- **RECORD EXTRACTS**
-- Opening Marker --

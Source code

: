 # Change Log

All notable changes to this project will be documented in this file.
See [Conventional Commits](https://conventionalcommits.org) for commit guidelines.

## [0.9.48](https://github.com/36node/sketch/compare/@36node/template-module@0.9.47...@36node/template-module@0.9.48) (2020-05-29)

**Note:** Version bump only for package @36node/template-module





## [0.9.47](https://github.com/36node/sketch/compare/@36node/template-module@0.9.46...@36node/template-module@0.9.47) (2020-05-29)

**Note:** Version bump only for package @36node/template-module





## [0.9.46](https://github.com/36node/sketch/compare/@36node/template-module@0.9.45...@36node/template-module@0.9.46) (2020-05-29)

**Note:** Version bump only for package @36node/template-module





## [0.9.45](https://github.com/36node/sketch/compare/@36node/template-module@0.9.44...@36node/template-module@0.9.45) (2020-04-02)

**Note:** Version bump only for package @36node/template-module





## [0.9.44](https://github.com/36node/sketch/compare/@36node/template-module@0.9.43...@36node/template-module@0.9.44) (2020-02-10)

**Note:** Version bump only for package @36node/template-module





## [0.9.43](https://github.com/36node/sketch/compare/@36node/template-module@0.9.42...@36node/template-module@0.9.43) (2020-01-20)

-- Closing Marker --

- **EXERCISE OBJECTIVE**
The answer must consist of every entry, set down exactly as given.

- **RESULT**
Source code

: # Change Log

All notable changes to this project will be documented in this file.
See [Conventional Commits](https://conventionalcommits.org) for commit guidelines.

## [0.9.48](https://github.com/36node/sketch/compare/@36node/template-module@0.9.47...@36node/template-module@0.9.48) (2020-05-29)

**Note:** Version bump only for package @36node/template-module





## [0.9.47](https://github.com/36node/sketch/compare/@36node/template-module@0.9.46...@36node/template-module@0.9.47) (2020-05-29)

**Note:** Version bump only for package @36node/template-module





## [0.9.46](https://github.com/36node/sketch/compare/@36node/template-module@0.9.45...@36node/template-module@0.9.46) (2020-05-29)

**Note:** Version bump only for package @36node/template-module





## [0.9.45](https://github.com/36node/sketch/compare/@36node/template-module@0.9.44...@36node/template-module@0.9.45) (2020-04-02)

**Note:** Version bump only for package @36node/template-module





## [0.9.44](https://github.com/36node/sketch/compare/@36node/template-module@0.9.43...@36node/template-module@0.9.44) (2020-02-10)

**Note:** Version bump only for package @36node/template-module





## [0.9.43](https://github.com/36node/sketch/compare/@36node/template-module@0.9.42...@36node/template-module@0.9.43) (2020-01-20)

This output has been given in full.